Supplied entries Start Marker

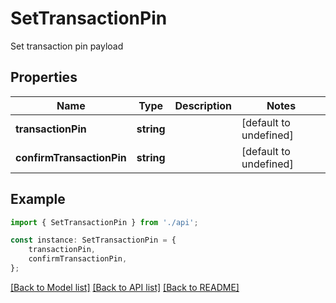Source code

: # SetTransactionPin

Set transaction pin payload

## Properties

Name | Type | Description | Notes
------------ | ------------- | ------------- | -------------
**transactionPin** | **string** |  | [default to undefined]
**confirmTransactionPin** | **string** |  | [default to undefined]

## Example

```typescript
import { SetTransactionPin } from './api';

const instance: SetTransactionPin = {
    transactionPin,
    confirmTransactionPin,
};
```

[[Back to Model list]](../README.md#documentation-for-models) [[Back to API list]](../README.md#documentation-for-api-endpoints) [[Back to README]](../README.md)

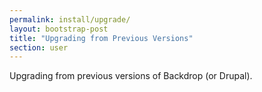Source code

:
 ```yaml
---
permalink: install/upgrade/
layout: bootstrap-post
title: "Upgrading from Previous Versions"
section: user
---
```

Upgrading from previous versions of Backdrop (or Drupal).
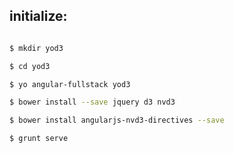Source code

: 
## initialize:

```bash

$ mkdir yod3

$ cd yod3

$ yo angular-fullstack yod3

$ bower install --save jquery d3 nvd3

$ bower install angularjs-nvd3-directives --save

$ grunt serve
```
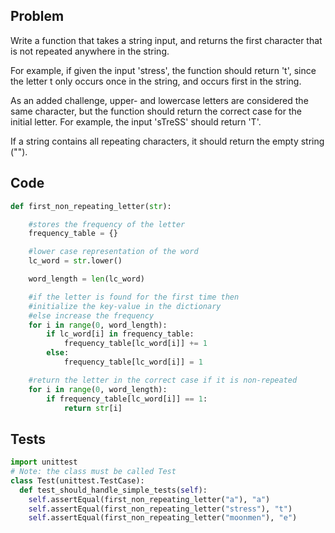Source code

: Problem
---
Write a function that takes a string input, and returns the first character that is not repeated anywhere in the string.

For example, if given the input 'stress', the function should return 't', since the letter t only occurs once in the string, and occurs first in the string.

As an added challenge, upper- and lowercase letters are considered the same character, but the function should return the correct case for the initial letter. For example, the input 'sTreSS' should return 'T'.

If a string contains all repeating characters, it should return the empty string ("").

Code
---
```python
def first_non_repeating_letter(str):

    #stores the frequency of the letter
    frequency_table = {}

    #lower case representation of the word
    lc_word = str.lower()

    word_length = len(lc_word)

    #if the letter is found for the first time then
    #initialize the key-value in the dictionary
    #else increase the frequency
    for i in range(0, word_length):
        if lc_word[i] in frequency_table:
            frequency_table[lc_word[i]] += 1
        else:
            frequency_table[lc_word[i]] = 1

    #return the letter in the correct case if it is non-repeated
    for i in range(0, word_length):
        if frequency_table[lc_word[i]] == 1:
            return str[i]
```

Tests
---
```python
import unittest
# Note: the class must be called Test
class Test(unittest.TestCase):
  def test_should_handle_simple_tests(self):
    self.assertEqual(first_non_repeating_letter("a"), "a")
    self.assertEqual(first_non_repeating_letter("stress"), "t")
    self.assertEqual(first_non_repeating_letter("moonmen"), "e")
```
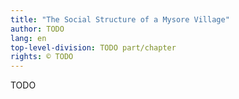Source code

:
 ```yaml
---
title: "The Social Structure of a Mysore Village"
author: TODO
lang: en
top-level-division: TODO part/chapter
rights: © TODO
---
```


TODO

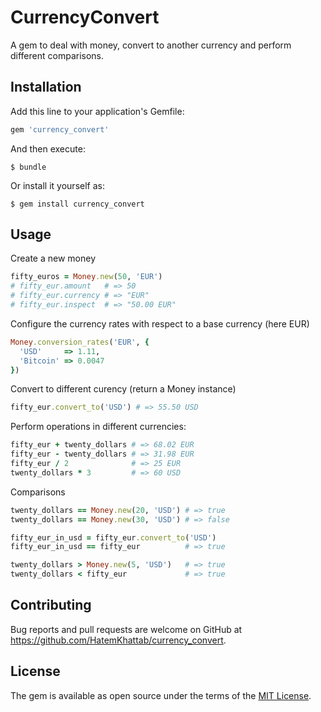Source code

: # CurrencyConvert

A gem to deal with money, convert to another currency and perform different comparisons.


## Installation

Add this line to your application's Gemfile:

```ruby
gem 'currency_convert'
```

And then execute:

    $ bundle

Or install it yourself as:

    $ gem install currency_convert

## Usage

   Create a new money
   ```ruby 
   fifty_euros = Money.new(50, 'EUR')
   # fifty_eur.amount   # => 50
   # fifty_eur.currency # => "EUR"
   # fifty_eur.inspect  # => "50.00 EUR"
   ```
   Configure the currency rates with respect to a base currency (here EUR)

   ```ruby 
   Money.conversion_rates('EUR', {
     'USD'     => 1.11,
     'Bitcoin' => 0.0047
   })
   ```

   Convert to different curency (return a Money instance) 

   ```ruby 
   fifty_eur.convert_to('USD') # => 55.50 USD
   ```

   Perform operations in different currencies:

   ```ruby 
   fifty_eur + twenty_dollars # => 68.02 EUR  
   fifty_eur - twenty_dollars # => 31.98 EUR
   fifty_eur / 2              # => 25 EUR
   twenty_dollars * 3         # => 60 USD
   ```
   Comparisons
   ```ruby 
   twenty_dollars == Money.new(20, 'USD') # => true   
   twenty_dollars == Money.new(30, 'USD') # => false
 
   fifty_eur_in_usd = fifty_eur.convert_to('USD')
   fifty_eur_in_usd == fifty_eur          # => true    
 
   twenty_dollars > Money.new(5, 'USD')   # => true
   twenty_dollars < fifty_eur             # => true   
   ```  

## Contributing

Bug reports and pull requests are welcome on GitHub at https://github.com/HatemKhattab/currency_convert.


## License

The gem is available as open source under the terms of the [MIT License](http://opensource.org/licenses/MIT).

Supplied entries End Marker

• Exercise instructions
Aside from the pictures, copy all of the entries exactly.

• Answer for the task
Source code

: # SetTransactionPin

Set transaction pin payload

## Properties

Name | Type | Description | Notes
------------ | ------------- | ------------- | -------------
**transactionPin** | **string** |  | [default to undefined]
**confirmTransactionPin** | **string** |  | [default to undefined]

## Example

```typescript
import { SetTransactionPin } from './api';

const instance: SetTransactionPin = {
    transactionPin,
    confirmTransactionPin,
};
```

[[Back to Model list]](../README.md#documentation-for-models) [[Back to API list]](../README.md#documentation-for-api-endpoints) [[Back to README]](../README.md)

Source code

:
 ```yaml
---
permalink: install/upgrade/
layout: bootstrap-post
title: "Upgrading from Previous Versions"
section: user
---
```

Upgrading from previous versions of Backdrop (or Drupal).
Source code

: 
## initialize:

```bash

$ mkdir yod3

$ cd yod3

$ yo angular-fullstack yod3

$ bower install --save jquery d3 nvd3

$ bower install angularjs-nvd3-directives --save

$ grunt serve
```
Source code

: Problem
---
Write a function that takes a string input, and returns the first character that is not repeated anywhere in the string.

For example, if given the input 'stress', the function should return 't', since the letter t only occurs once in the string, and occurs first in the string.

As an added challenge, upper- and lowercase letters are considered the same character, but the function should return the correct case for the initial letter. For example, the input 'sTreSS' should return 'T'.

If a string contains all repeating characters, it should return the empty string ("").

Code
---
```python
def first_non_repeating_letter(str):

    #stores the frequency of the letter
    frequency_table = {}

    #lower case representation of the word
    lc_word = str.lower()

    word_length = len(lc_word)

    #if the letter is found for the first time then
    #initialize the key-value in the dictionary
    #else increase the frequency
    for i in range(0, word_length):
        if lc_word[i] in frequency_table:
            frequency_table[lc_word[i]] += 1
        else:
            frequency_table[lc_word[i]] = 1

    #return the letter in the correct case if it is non-repeated
    for i in range(0, word_length):
        if frequency_table[lc_word[i]] == 1:
            return str[i]
```

Tests
---
```python
import unittest
# Note: the class must be called Test
class Test(unittest.TestCase):
  def test_should_handle_simple_tests(self):
    self.assertEqual(first_non_repeating_letter("a"), "a")
    self.assertEqual(first_non_repeating_letter("stress"), "t")
    self.assertEqual(first_non_repeating_letter("moonmen"), "e")
```
Source code

:
 ```yaml
---
title: "The Social Structure of a Mysore Village"
author: TODO
lang: en
top-level-division: TODO part/chapter
rights: © TODO
---
```


TODO

Source code

: # CurrencyConvert

A gem to deal with money, convert to another currency and perform different comparisons.


## Installation

Add this line to your application's Gemfile:

```ruby
gem 'currency_convert'
```

And then execute:

    $ bundle

Or install it yourself as:

    $ gem install currency_convert

## Usage

   Create a new money
   ```ruby 
   fifty_euros = Money.new(50, 'EUR')
   # fifty_eur.amount   # => 50
   # fifty_eur.currency # => "EUR"
   # fifty_eur.inspect  # => "50.00 EUR"
   ```
   Configure the currency rates with respect to a base currency (here EUR)

   ```ruby 
   Money.conversion_rates('EUR', {
     'USD'     => 1.11,
     'Bitcoin' => 0.0047
   })
   ```

   Convert to different curency (return a Money instance) 

   ```ruby 
   fifty_eur.convert_to('USD') # => 55.50 USD
   ```

   Perform operations in different currencies:

   ```ruby 
   fifty_eur + twenty_dollars # => 68.02 EUR  
   fifty_eur - twenty_dollars # => 31.98 EUR
   fifty_eur / 2              # => 25 EUR
   twenty_dollars * 3         # => 60 USD
   ```
   Comparisons
   ```ruby 
   twenty_dollars == Money.new(20, 'USD') # => true   
   twenty_dollars == Money.new(30, 'USD') # => false
 
   fifty_eur_in_usd = fifty_eur.convert_to('USD')
   fifty_eur_in_usd == fifty_eur          # => true    
 
   twenty_dollars > Money.new(5, 'USD')   # => true
   twenty_dollars < fifty_eur             # => true   
   ```  

## Contributing

Bug reports and pull requests are welcome on GitHub at https://github.com/HatemKhattab/currency_convert.


## License

The gem is available as open source under the terms of the [MIT License](http://opensource.org/licenses/MIT).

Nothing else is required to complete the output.